Denis Berche: Cela pourrait être rose, mais ça ne l'est pas?

François Biltgen: Si on gratte derrière le brillant de la belle façade luxembourgeoise, il y a effectivement des fissures qu'il faut colmater.

Déficit il y a, même s'il n'est pas encore exagéré. Si nous ne faisons rien, il risque de se creuser et il nous empêchera alors de pouvoir mettre en œuvre les politiques d'investissement dont le pays a besoin dans des secteurs capitaux comme la recherche et l'innovation, l'éducation, l'université, le logement, les transports en commun, les services sociaux, l'environnement durable.

Denis Berche: Du point de vue social, quel bilan tirez-vous?

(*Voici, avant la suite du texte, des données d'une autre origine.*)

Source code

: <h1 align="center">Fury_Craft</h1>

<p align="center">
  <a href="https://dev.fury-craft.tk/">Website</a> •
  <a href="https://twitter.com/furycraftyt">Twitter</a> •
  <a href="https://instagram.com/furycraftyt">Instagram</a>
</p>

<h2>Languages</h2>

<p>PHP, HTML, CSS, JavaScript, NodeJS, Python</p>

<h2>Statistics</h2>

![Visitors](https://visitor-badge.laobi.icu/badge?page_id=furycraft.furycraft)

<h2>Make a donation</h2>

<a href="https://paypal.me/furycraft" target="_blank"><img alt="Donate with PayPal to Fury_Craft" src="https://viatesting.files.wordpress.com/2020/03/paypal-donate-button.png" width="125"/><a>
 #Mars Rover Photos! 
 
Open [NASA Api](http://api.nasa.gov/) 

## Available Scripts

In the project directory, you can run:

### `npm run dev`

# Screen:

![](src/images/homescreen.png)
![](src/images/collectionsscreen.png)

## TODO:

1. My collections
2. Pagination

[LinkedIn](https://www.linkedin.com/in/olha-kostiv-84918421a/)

François Biltgen: Même si cela me cause des soucis et me prend beaucoup de temps, les licenciements collectifs de TDK, Villeroy & Boch et WSA sont trois dossiers différents, qui n'étaient pas à éviter.

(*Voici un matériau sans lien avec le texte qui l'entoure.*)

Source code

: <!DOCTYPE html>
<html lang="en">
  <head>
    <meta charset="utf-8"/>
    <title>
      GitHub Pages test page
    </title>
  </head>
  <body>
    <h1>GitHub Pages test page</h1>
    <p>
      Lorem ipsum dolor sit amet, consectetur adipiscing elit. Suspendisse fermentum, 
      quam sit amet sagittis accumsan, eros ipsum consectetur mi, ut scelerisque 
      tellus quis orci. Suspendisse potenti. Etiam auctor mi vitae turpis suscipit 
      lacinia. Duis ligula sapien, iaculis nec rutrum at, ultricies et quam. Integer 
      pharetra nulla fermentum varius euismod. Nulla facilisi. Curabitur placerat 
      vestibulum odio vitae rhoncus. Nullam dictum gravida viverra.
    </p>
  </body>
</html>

Pour WSA, c'est une décision à laquelle on pouvait s'attendre et qui a une forme de cohérence. On ne peut pas se vouloir pacifiste et espérer des conflits pour garder des emplois. TDK et Villeroy sont en relation avec une perte de compétitivité au plan international et non au plan national.

Le Luxembourg a d'ailleurs toujours été confronté à des restructurations. Il a eu une industrie de la chaussure. Elle n'existe plus. À l'école primaire, j'apprenais qu'il y avait 150.000 emplois dont 30.000 dans la sidérurgie. Aujourd'hui, on apprend qu'il y a plus de 300.000 emplois et plus que 6.000 dans la sidérurgie.

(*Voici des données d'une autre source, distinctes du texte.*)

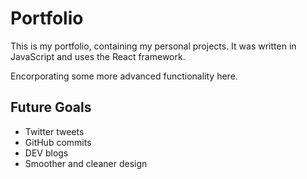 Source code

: # Portfolio

This is my portfolio, containing my personal projects. It was written in JavaScript and uses the React framework.

Encorporating some more advanced functionality here.

## Future Goals

- Twitter tweets
- GitHub commits
- DEV blogs
- Smoother and cleaner design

Denis Berche: Le Luxembourg, comme d'autres, subit-il les effets de la mondialisation?

François Biltgen: Le problème, ce n'est pas la mondialisation en tant que telle. Le Luxembourg est devenu ce qu'il est grâce à la mondialisation de l'économie. Sans l'Union européenne notamment, il n'aurait jamais pu se développer. Nous aurons toujours des restructurations industrielles. Simplement, nous devrions peut-être davantage les anticiper. Mais si nous voulons rester un pays à haute gamme de salaires, ce qui fait aussi notre attractivité, nous sommes condamnés à investir massivement dans la recherche et le développement.

Nous avons réussi à convaincre TDK d'investir dans une chaire universitaire pour de la recherche en matière d'environnement. Avec de tels partenariats public/privé, nous nous donnons davantage de chances pour les cinq à dix ans à venir, notamment en vue de générer de nouveaux emplois industriels.

Denis Berche: Est-ce la raison pour laquelle vous avez tellement insisté pour que le Luxembourg adhère à l'Agence spatiale européenne?

François Biltgen: Mais bien sûr! Ce n'est pas seulement pour supporter des entreprises hautement technologiques comme la SES ou Hitech. C'est en espérant qu'au-delà du développement de haute technologie en matière d'espace, nous aurons aussi un tissu d'entreprises industrielles dans ce domaine qui deviendront des fournisseurs de grandes entreprises de pointe.

D'ici 2009, je veux doubler les crédits de la recherche publique. Il faut trouver cet argent car l'avenir de nos enfants est là.

Denis Berche: Le Luxembourg crée des emplois et son taux de chômage augmente. N'est-ce pas un étrange paradoxe?

François Biltgen: À 5%, nous n'avons pas de chômage économique. Nous avons un chômage structurel avec, malheureusement, une grande partie de gens qui n'ont pratiquement aucune chance de regagner une place et qu'on peut évaluer à au moins 30%.

Vu l'attractivité des salaires, les patrons luxembourgeois peuvent recruter les gens dont ils ont vraiment besoin. Pour chaque poste créé, il y a un risque énorme de trouver un frontalier jeune, plus qualifié que ne le nécessite vraiment le poste, qui prend alors la place d'un résident fragilisé.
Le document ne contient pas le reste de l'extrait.